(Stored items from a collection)
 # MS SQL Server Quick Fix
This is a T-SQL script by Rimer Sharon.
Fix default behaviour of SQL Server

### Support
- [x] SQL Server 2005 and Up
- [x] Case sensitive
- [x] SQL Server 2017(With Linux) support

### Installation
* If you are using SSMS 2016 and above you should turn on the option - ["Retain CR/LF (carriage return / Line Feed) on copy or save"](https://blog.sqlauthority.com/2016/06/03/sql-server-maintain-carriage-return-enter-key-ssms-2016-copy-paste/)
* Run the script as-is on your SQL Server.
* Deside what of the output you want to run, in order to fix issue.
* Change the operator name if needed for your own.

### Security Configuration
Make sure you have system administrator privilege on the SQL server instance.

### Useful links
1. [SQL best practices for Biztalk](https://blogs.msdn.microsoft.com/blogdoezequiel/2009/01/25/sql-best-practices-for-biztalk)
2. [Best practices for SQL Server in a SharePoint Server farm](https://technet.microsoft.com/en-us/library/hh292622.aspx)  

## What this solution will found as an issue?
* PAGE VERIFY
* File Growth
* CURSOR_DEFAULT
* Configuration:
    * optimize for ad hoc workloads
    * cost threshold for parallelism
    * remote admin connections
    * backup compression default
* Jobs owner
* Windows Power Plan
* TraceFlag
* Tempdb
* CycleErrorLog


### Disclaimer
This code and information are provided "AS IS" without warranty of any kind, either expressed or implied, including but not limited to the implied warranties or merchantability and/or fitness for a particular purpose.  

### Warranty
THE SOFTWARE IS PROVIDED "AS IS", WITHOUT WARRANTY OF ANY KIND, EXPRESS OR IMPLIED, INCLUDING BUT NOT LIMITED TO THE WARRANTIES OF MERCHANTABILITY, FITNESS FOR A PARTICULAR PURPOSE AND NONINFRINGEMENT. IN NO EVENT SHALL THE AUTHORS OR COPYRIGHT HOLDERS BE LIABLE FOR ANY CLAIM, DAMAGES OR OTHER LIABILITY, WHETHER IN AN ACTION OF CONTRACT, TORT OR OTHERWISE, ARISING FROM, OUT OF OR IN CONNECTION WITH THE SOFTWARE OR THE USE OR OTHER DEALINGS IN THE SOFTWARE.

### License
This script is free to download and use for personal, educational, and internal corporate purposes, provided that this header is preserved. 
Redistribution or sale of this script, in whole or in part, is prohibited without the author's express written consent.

Your objective
Return, unchanged, the run of lines above that opens with the line containing "### Support" and closes with the line containing "for your own.". Include both.

Exercise result
### Support
- [x] SQL Server 2005 and Up
- [x] Case sensitive
- [x] SQL Server 2017(With Linux) support

### Installation
* If you are using SSMS 2016 and above you should turn on the option - ["Retain CR/LF (carriage return / Line Feed) on copy or save"](https://blog.sqlauthority.com/2016/06/03/sql-server-maintain-carriage-return-enter-key-ssms-2016-copy-paste/)
* Run the script as-is on your SQL Server.
* Deside what of the output you want to run, in order to fix issue.
* Change the operator name if needed for your own.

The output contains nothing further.